- **ACTIVITY**:
Lines containing the word "shock" are the ones to copy from the records below.

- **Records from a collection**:
========
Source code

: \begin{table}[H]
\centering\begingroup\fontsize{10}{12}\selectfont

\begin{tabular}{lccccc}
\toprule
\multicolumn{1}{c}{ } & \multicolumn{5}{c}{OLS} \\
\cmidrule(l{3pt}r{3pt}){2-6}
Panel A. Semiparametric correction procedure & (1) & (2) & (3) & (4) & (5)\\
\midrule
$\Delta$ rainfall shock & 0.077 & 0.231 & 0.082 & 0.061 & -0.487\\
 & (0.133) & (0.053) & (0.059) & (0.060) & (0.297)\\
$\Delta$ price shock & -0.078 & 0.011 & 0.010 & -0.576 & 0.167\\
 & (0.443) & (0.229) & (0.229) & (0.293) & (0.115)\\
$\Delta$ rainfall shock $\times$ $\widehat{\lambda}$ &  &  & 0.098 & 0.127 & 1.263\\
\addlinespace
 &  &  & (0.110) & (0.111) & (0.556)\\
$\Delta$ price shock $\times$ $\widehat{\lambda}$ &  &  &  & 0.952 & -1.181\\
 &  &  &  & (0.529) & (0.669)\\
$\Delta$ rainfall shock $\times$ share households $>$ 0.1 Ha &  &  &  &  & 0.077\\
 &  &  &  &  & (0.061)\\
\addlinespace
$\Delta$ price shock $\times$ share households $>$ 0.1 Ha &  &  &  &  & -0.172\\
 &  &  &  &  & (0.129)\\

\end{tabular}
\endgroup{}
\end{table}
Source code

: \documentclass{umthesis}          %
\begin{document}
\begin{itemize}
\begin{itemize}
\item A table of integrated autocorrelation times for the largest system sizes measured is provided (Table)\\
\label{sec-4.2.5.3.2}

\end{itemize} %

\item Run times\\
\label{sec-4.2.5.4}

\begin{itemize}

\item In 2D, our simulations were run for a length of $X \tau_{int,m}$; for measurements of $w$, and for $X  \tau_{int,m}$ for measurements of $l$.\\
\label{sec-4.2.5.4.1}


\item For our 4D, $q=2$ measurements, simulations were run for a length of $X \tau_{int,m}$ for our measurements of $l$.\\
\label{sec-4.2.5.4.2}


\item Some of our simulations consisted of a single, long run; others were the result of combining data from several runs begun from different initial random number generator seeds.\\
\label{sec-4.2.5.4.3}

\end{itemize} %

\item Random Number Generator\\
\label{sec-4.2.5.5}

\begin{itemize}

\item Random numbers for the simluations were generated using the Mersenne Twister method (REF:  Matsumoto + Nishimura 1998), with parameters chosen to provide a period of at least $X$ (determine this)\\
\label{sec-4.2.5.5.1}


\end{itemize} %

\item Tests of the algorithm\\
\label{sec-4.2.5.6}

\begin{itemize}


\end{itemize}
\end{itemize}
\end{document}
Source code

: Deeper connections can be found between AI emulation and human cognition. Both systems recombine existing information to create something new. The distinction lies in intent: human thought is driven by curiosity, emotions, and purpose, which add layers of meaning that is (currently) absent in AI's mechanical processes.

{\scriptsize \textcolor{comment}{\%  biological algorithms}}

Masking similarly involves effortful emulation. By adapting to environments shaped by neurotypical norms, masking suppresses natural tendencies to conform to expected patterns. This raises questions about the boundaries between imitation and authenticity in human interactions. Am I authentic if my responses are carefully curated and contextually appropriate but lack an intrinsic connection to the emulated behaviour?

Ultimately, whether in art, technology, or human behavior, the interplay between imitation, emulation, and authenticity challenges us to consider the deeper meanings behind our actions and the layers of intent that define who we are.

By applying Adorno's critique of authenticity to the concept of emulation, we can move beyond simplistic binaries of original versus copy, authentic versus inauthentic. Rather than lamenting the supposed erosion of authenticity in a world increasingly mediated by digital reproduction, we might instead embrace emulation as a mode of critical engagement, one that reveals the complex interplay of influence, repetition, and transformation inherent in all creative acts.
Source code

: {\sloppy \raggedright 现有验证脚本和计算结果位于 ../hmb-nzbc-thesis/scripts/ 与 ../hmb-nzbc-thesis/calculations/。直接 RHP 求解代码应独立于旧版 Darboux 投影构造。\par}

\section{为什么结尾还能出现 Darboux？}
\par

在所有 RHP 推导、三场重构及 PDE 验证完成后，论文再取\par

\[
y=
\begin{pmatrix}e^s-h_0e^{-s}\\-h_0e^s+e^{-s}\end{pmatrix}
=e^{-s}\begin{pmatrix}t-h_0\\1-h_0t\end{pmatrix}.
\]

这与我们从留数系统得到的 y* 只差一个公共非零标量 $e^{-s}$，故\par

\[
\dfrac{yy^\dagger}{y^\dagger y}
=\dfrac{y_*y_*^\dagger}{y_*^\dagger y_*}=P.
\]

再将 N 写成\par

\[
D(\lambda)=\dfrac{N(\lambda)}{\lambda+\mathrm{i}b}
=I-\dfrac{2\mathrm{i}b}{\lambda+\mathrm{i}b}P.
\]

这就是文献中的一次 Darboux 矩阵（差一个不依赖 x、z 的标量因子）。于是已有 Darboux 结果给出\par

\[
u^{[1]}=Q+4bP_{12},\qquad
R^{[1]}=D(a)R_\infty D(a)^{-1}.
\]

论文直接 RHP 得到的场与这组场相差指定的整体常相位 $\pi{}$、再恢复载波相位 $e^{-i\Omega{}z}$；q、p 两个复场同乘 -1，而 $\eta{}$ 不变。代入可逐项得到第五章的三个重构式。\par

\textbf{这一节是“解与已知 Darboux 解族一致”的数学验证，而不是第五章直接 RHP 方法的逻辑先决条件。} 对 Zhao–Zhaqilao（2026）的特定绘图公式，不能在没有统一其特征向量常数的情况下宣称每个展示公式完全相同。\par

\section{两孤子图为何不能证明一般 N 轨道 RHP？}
========
- **TASK RESULT**:
$\Delta$ rainfall shock & 0.077 & 0.231 & 0.082 & 0.061 & -0.487\\
$\Delta$ price shock & -0.078 & 0.011 & 0.010 & -0.576 & 0.167\\
$\Delta$ rainfall shock $\times$ $\widehat{\lambda}$ &  &  & 0.098 & 0.127 & 1.263\\
$\Delta$ price shock $\times$ $\widehat{\lambda}$ &  &  &  & 0.952 & -1.181\\
$\Delta$ rainfall shock $\times$ share households $>$ 0.1 Ha &  &  &  &  & 0.077\\
$\Delta$ price shock $\times$ share households $>$ 0.1 Ha &  &  &  &  & -0.172\\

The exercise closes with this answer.